● **HOW TO COMPLETE THIS TASK**
Using the entries below, write out the line with "சிவனார் மகன் - முருகன்23", the line with "ஆதர வாகவுன் ஆலோலச் சத்தங்கேட்", and every line in between, exactly as each is written.

*** AVAILABLE DATA ***

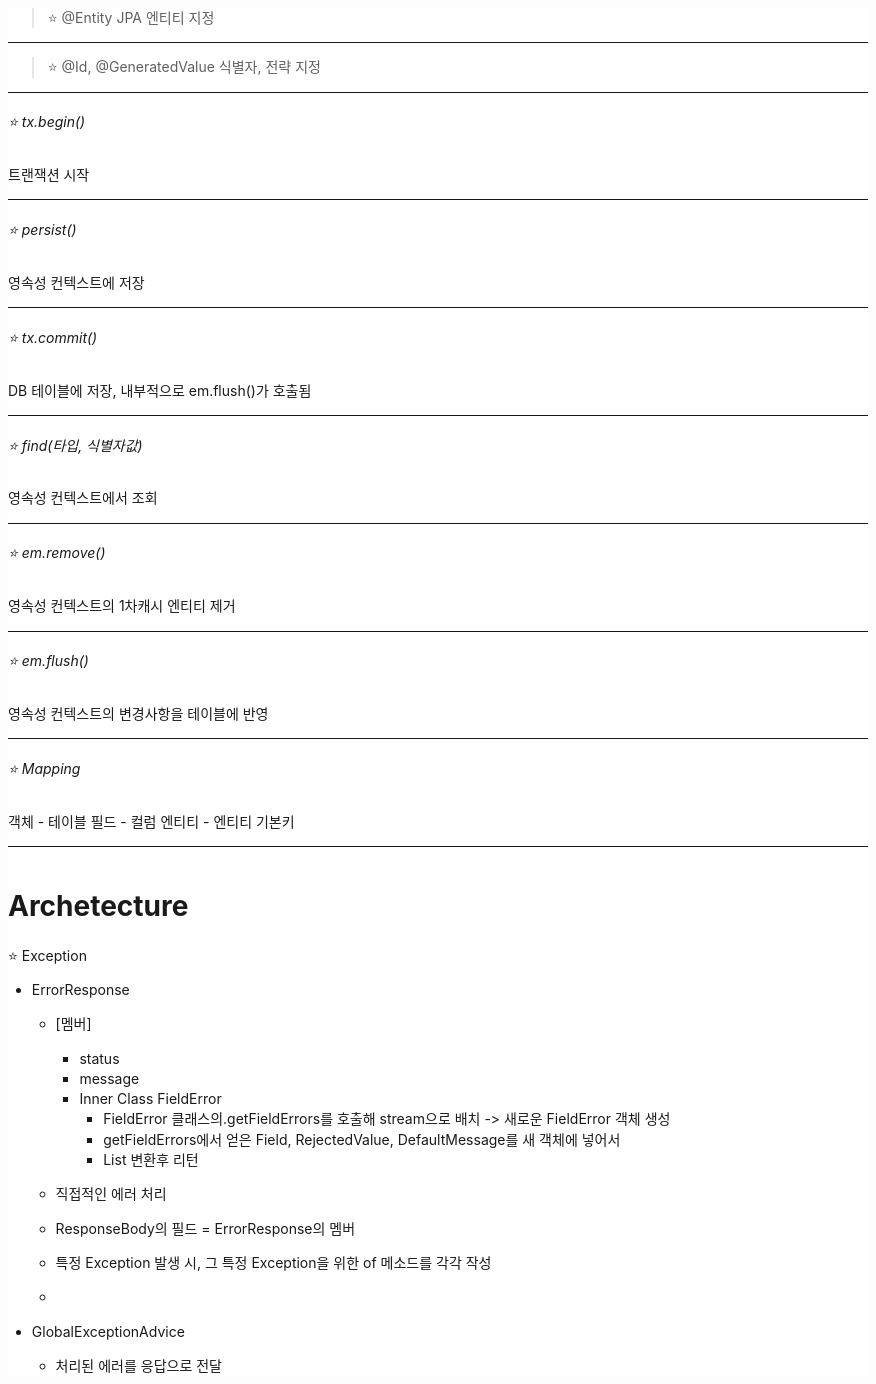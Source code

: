 > ⭐ @Entity
JPA 엔티티 지정
***
> ⭐ @Id, @GeneratedValue
식별자, 전략 지정
***
###### ⭐ tx.begin()
트랜잭션 시작
***
###### ⭐ persist()
영속성 컨텍스트에 저장
***
###### ⭐ tx.commit()
DB 테이블에 저장, 내부적으로 em.flush()가 호출됨
***
###### ⭐ find(타입, 식별자값)
영속성 컨텍스트에서 조회
***
###### ⭐ em.remove()
영속성 컨텍스트의 1차캐시 엔티티 제거
***
###### ⭐ em.flush()
영속성 컨텍스트의 변경사항을 테이블에 반영
***
###### ⭐ Mapping
객체 - 테이블
필드 - 컬럼
엔티티 - 엔티티
기본키
***

Archetecture
===

⭐ Exception
* ErrorResponse
  * [멤버]
    * status
    * message
    * Inner Class FieldError 
      * FieldError 클래스의.getFieldErrors를 호출해 stream으로 배치 -> 새로운 FieldError 객체 생성
      * getFieldErrors에서 얻은 Field, RejectedValue, DefaultMessage를 새 객체에 넣어서
      * List 변환후 리턴

  * 직접적인 에러 처리
  * ResponseBody의 필드 = ErrorResponse의 멤버
  * 특정 Exception 발생 시, 그 특정 Exception을 위한 of 메소드를 각각 작성
  * 

* GlobalExceptionAdvice
  * 처리된 에러를 응답으로 전달
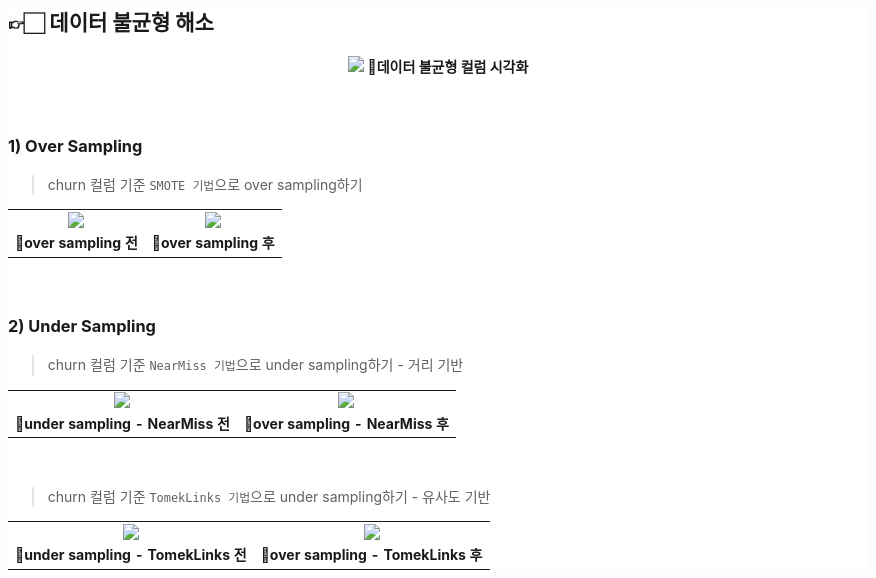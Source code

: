 ## 👉🏻 데이터 불균형 해소
<p align="center">
  <img src='https://github.com/user-attachments/assets/10a50502-ce47-4b18-bd23-527af7b650cf'>
  <b>🔺데이터 불균형 컬럼 시각화</b>
</p>
<br/>

### 1) Over Sampling
> churn 컬럼 기준 `SMOTE 기법`으로 over sampling하기
<p align="center">
  <table border="0">
    <tr>
      <td align="center" style="border:none;">
        <img src='https://github.com/user-attachments/assets/271f7d7b-c417-4143-88c6-12962c220862' width=500><br>
        <b>🔺over sampling 전</b>
      </td>
      <td align="center" style="border:none;">
        <img src='https://github.com/user-attachments/assets/c514ccf8-bb2f-4afd-8f47-644afffc3df3' width=500><br>
        <b>🔺over sampling 후</b>
      </td>
    </tr>
  </table>
</p>
<br/>

### 2) Under Sampling
> churn 컬럼 기준 `NearMiss 기법`으로 under sampling하기 - 거리 기반
<p align="center">
  <table border="0">
    <tr>
      <td align="center" style="border:none;">
        <img src='https://github.com/user-attachments/assets/29ff299b-2d0b-4b24-8e20-ebede6f39cc2' width=500><br>
        <b>🔺under sampling - NearMiss 전</b>
      </td>
      <td align="center" style="border:none;">
        <img src='https://github.com/user-attachments/assets/b9dd0947-990b-40ef-8d33-a220cc8ab913' width=500><br>
        <b>🔺over sampling - NearMiss 후</b>
      </td>
    </tr>
  </table>
</p>
<br/>

> churn 컬럼 기준 `TomekLinks 기법`으로 under sampling하기 - 유사도 기반
<p align="center">
  <table border="0">
    <tr>
      <td align="center" style="border:none;">
        <img src='https://github.com/user-attachments/assets/29ff299b-2d0b-4b24-8e20-ebede6f39cc2' width=500><br>
        <b>🔺under sampling - TomekLinks 전</b>
      </td>
      <td align="center" style="border:none;">
        <img src='https://github.com/user-attachments/assets/500e6ee1-6265-4a28-b830-848f251d411d' width=500><br>
        <b>🔺over sampling - TomekLinks 후</b>
      </td>
    </tr>
  </table>
</p>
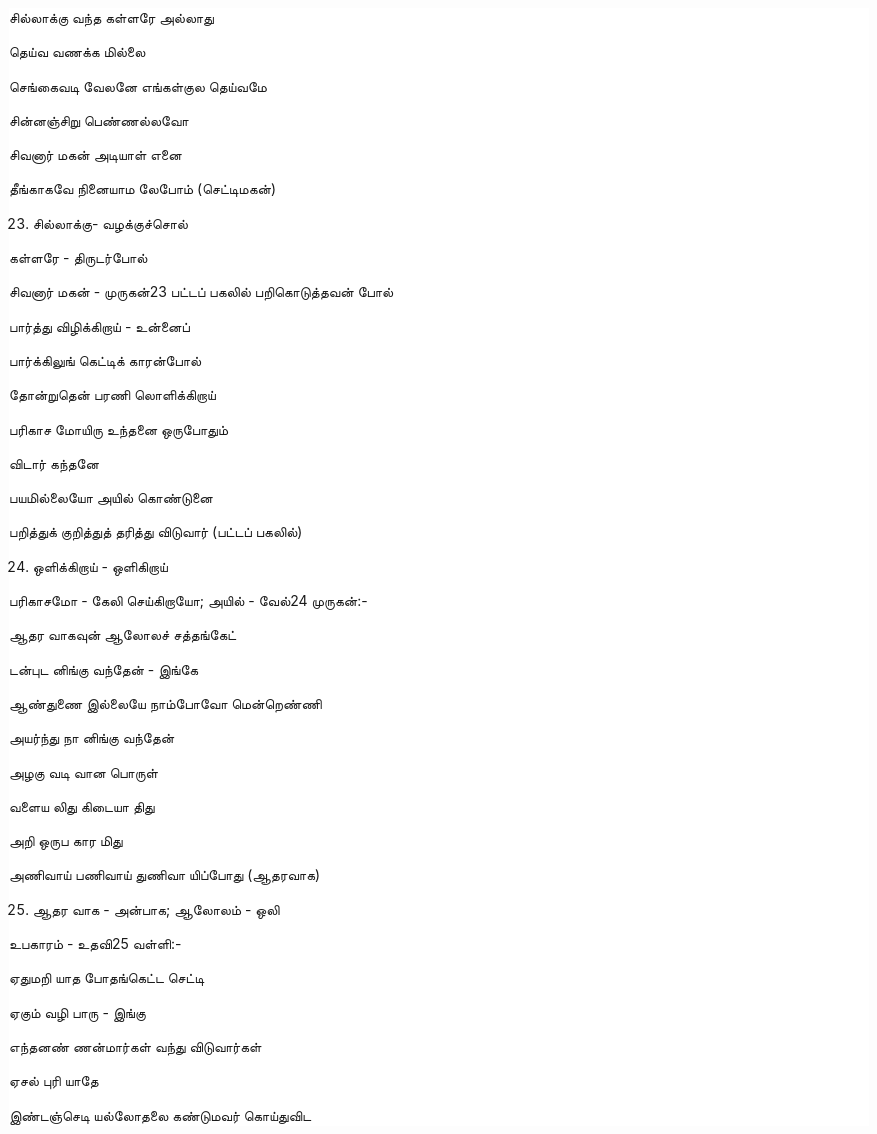 சில்லாக்கு வந்த கள்ளரே அல்லாது  

தெய்வ வணக்க மில்லை  

செங்கைவடி வேலனே எங்கள்குல தெய்வமே  

சின்னஞ்சிறு பெண்ணல்லவோ  

சிவனார் மகன் அடியாள் எனை  

தீங்காகவே நினையாம லேபோம் (செட்டிமகன்)  

23. சில்லாக்கு- வழக்குச்சொல்  

கள்ளரே - திருடர்போல்  

சிவனார் மகன் - முருகன்23 பட்டப் பகலில் பறிகொடுத்தவன் போல்  

பார்த்து விழிக்கிறாய் - உன்னைப்  

பார்க்கிலுங் கெட்டிக் காரன்போல்  

தோன்றுதென் பரணி லொளிக்கிறாய்  

பரிகாச மோயிரு உந்தனை ஒருபோதும்  

விடார் கந்தனே  

பயமில்லையோ அயில் கொண்டுனை  

பறித்துக் குறித்துத் தரித்து விடுவார் (பட்டப் பகலில்)  

24. ஒளிக்கிறாய் - ஒளிகிறாய்  

பரிகாசமோ - கேலி செய்கிறாயோ; அயில் - வேல்24 முருகன்:-  

ஆதர வாகவுன் ஆலோலச் சத்தங்கேட்  

டன்புட னிங்கு வந்தேன் - இங்கே  

ஆண்துணை இல்லையே நாம்போவோ மென்றெண்ணி  

அயர்ந்து நா னிங்கு வந்தேன்  

அழகு வடி வான பொருள்  

வளைய லிது கிடையா திது  

அறி ஒருப கார மிது  

அணிவாய் பணிவாய் துணிவா யிப்போது (ஆதரவாக)  

25. ஆதர வாக - அன்பாக; ஆலோலம் - ஒலி  

உபகாரம் - உதவி25 வள்ளி:-  

ஏதுமறி யாத போதங்கெட்ட செட்டி  

ஏகும் வழி பாரு - இங்கு  

எந்தனண் ணன்மார்கள் வந்து விடுவார்கள்  

ஏசல் புரி யாதே  

இண்டஞ்செடி யல்லோதலை கண்டுமவர் கொய்துவிட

*** End of AVAILABLE DATA ***

● **SOLUTION**
சிவனார் மகன் - முருகன்23 பட்டப் பகலில் பறிகொடுத்தவன் போல்  

பார்த்து விழிக்கிறாய் - உன்னைப்  

பார்க்கிலுங் கெட்டிக் காரன்போல்  

தோன்றுதென் பரணி லொளிக்கிறாய்  

பரிகாச மோயிரு உந்தனை ஒருபோதும்  

விடார் கந்தனே  

பயமில்லையோ அயில் கொண்டுனை  

பறித்துக் குறித்துத் தரித்து விடுவார் (பட்டப் பகலில்)  

24. ஒளிக்கிறாய் - ஒளிகிறாய்  

பரிகாசமோ - கேலி செய்கிறாயோ; அயில் - வேல்24 முருகன்:-  

ஆதர வாகவுன் ஆலோலச் சத்தங்கேட்  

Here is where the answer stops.